Тогда Петр отправляет жену в Суздальский Покровский женский монастырь "по-плохому"! Что означало — не поверите! — всего лишь "без содержания". А пострижена она была и вовсе через 10 месяцев, потому что и в монастыре продолжала настаивать на незаконности учиненной над ней расправы. Не так глупа была эта женщина и уж точно с характером! Свои права отстаивала убедительно, да так. что ни архимандрит, ни священники монастыря не решались совершить над ней обряд пострижения. За что попали в Преображенский приказ на расправу. с ними-то Петр не церемонился. Но и после пострижения, уже инокиня Елена, она носила "светское платье", жила в монастыре как мирянка и даже принимала заезжавших в монастырь знатных господ как царица. Свой царский статус она продолжала блюсти с несокрушимым упорством! Могла быть опорой!
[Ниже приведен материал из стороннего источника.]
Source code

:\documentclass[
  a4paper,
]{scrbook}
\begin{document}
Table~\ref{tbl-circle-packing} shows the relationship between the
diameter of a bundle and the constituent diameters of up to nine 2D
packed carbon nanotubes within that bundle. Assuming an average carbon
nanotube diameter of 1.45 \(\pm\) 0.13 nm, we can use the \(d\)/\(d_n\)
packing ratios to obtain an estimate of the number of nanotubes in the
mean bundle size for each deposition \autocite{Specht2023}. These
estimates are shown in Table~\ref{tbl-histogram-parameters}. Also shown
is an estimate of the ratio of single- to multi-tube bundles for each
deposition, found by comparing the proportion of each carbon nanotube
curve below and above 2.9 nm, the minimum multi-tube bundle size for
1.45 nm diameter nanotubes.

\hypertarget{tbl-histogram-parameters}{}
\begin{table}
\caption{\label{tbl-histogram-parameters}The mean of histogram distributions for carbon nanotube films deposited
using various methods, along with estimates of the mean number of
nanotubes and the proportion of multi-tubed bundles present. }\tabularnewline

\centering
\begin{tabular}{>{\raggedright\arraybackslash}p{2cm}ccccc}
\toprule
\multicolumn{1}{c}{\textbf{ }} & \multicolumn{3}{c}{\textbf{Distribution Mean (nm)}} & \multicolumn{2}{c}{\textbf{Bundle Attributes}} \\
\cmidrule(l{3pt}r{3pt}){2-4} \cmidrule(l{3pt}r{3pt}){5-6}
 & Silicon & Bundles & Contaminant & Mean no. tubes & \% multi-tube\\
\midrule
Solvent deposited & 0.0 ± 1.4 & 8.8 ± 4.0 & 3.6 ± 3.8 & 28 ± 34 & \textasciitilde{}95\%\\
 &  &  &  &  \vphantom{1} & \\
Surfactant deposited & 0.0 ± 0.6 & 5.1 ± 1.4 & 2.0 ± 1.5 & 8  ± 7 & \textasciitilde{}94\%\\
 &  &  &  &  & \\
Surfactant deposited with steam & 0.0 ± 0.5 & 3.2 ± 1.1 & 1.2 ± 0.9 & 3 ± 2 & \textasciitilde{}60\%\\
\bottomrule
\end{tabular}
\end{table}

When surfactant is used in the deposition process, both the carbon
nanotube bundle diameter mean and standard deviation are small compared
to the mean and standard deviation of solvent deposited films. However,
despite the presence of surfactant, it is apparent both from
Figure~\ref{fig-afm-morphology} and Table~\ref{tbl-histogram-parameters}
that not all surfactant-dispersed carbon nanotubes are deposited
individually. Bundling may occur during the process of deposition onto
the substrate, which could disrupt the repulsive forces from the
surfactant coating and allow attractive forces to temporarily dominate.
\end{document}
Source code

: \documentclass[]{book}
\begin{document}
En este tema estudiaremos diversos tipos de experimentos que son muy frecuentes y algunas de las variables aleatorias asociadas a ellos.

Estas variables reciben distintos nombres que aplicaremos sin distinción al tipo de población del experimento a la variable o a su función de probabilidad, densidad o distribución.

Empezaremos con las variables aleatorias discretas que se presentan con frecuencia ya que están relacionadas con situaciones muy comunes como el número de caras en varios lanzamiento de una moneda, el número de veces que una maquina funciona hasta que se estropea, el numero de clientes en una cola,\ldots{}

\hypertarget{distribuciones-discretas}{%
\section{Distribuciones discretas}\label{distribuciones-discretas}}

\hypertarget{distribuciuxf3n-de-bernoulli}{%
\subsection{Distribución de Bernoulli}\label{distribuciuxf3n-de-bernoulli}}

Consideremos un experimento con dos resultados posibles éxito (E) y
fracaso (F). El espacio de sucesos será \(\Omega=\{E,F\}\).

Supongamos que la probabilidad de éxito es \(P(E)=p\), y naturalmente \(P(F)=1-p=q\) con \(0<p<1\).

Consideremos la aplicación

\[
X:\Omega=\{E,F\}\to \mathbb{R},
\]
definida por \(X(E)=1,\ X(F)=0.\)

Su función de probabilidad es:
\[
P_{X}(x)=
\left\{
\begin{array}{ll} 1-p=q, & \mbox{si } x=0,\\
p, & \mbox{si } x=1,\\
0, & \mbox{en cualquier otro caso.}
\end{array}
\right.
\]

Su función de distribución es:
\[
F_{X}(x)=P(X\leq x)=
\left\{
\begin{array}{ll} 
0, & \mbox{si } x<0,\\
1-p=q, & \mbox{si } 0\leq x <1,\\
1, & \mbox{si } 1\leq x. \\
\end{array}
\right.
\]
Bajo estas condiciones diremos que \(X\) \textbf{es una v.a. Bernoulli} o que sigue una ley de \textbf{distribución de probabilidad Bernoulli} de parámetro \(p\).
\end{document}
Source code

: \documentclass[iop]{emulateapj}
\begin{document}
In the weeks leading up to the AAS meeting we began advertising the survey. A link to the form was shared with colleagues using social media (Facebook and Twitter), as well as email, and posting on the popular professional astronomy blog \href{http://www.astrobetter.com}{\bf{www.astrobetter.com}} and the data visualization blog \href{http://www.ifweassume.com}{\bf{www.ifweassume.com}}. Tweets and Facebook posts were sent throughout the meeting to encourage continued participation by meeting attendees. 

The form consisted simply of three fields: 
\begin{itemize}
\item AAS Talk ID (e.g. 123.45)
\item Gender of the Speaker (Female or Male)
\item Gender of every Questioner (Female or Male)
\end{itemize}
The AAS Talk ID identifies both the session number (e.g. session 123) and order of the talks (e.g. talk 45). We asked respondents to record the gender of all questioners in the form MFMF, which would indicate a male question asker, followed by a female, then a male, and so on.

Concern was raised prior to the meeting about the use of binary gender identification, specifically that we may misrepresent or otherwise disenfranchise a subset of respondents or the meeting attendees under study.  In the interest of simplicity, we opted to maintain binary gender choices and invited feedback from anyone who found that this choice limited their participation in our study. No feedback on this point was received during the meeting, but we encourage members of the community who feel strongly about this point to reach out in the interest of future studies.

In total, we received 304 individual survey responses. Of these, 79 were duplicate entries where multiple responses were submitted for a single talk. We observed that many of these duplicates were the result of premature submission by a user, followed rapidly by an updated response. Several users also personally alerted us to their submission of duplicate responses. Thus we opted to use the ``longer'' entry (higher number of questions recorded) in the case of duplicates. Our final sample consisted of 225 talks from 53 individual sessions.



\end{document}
Но оказалась противницей.
И на это "непослушание" жены Петр взирал безропотно (семь лет, между прочим!), пока до него не дошли слухи о любви его бывшей супруги (нелюбимой, изгнанной, постриженной в монахини) к майору Глебову. Вот тут расправа была жестокой. Глебова посадили на кол. И не он один попал под расправу: епископа ростовского Досифея и ключаря Федора посчитали соучастниками и сводниками, их казнили, а две игуменьи (недосмотрели? не донесли?) были биты кнутом и отправлены в тюрьму. И только на "инокиню Елену" не поднялась в гневе рука Петра, ее перевели сначала в монастырь в Ладогу, потом в Шлиссельбургскую крепость, но "и волос не упал с ее головы". Хотя в добросердии Петра заподозрить никак нельзя. Свою "метресску", любовницу девицу Гамильтон, Петр отправил на плаху (правда, за дела уголовные — "убиение младенцев, рожденных ею тайно"). Даже присутствовал при казни любимой женшины и, говорят, поднял отсеченную голову красавицы и поцеловал в губы. Вот такие нежности.
Петр словно судьбой обречен на женские измены. Большая любовь и, может быть, первая любовь — красавица из Немецкой слободы Анна Моне, счастливая соперница Евдокии. Ради нее он постриг жену в монахини, думая возвести Анну на престол. Делал подарки, назначил содержание, построил каменный дом, на приемах и праздниках она играла роль хозяйки. И привязанность эта, глубокая и сильная, длилась десять лет.
Началось все в 1692 году, и познакомил их Лефорт. К тому времени семейная жизнь Петра "не сложилась": смерть в младенчестве двух сыновей, Александра и Павла, конечно, не располагала молодую женщину к веселью. И контрастом страдающей жене стала кокетка и хохотушка Моне. Мнения о барышне высказывались разные. В воспоминаниях ее современника Хелбига читаем: "С необыкновенной красотою она соединяла самый пленительный нрав, не возмущаемый капризами, пленяла мужчин, сама того не желая". А историк Семевский пишет: "Страшная эгоистка, немка сластолюбивая, чуть не развратная, сердцем холодная, расчетливая до глупости и алчная до корысти". А Петр ее любил. Она его — нет. Даже в сохранившейся переписке, в ее письмах Петру нет ни слова о любви за все их совместные 10 лет. Все ее слова любви были в письмах к другому — к польскому посланнику Кенигсеку. Вот их-то Петру и пришлось прочесть.
Молодой человек трагически погиб, утонул случайно, упав в воду при переправе. Как лицо дипломатическое, он мог иметь при себе секретные бумаги. Их выудили, высушили и передали Петру. Можно представить себе негодование, смятение, боль, когда, вчитываясь в дипломатические, как мог ожидать, послания, Петр обнаружил почерк своей Аннушки и прочел слова, которыми его она никогда не одаривала...
Объяснение было бурным, взбешенный Петр стал обвинять изменницу в неблагодарности и вдруг расплакался...
"Я вас не буду ненавидеть и обвиняю только собственную свою доверчивость". Эти слова приведены в письме некой английской леди и относятся ко временам Анны Иоанновны, не столь уж и отдаленным от события, то есть это почти свидетельские показания. Петр даже благородно пообещал, что Анна ни в чем не будет нуждаться... Однако достоверно известно, что в тюрьму свою любимую коварную немку Аннушку (с сестрой Марфой — за сводничество) Петр запечатал от всей своей русской души! И даже без права посещать кирху! И она "отсидела" три года, пока шло следствие по "делу Монцовой".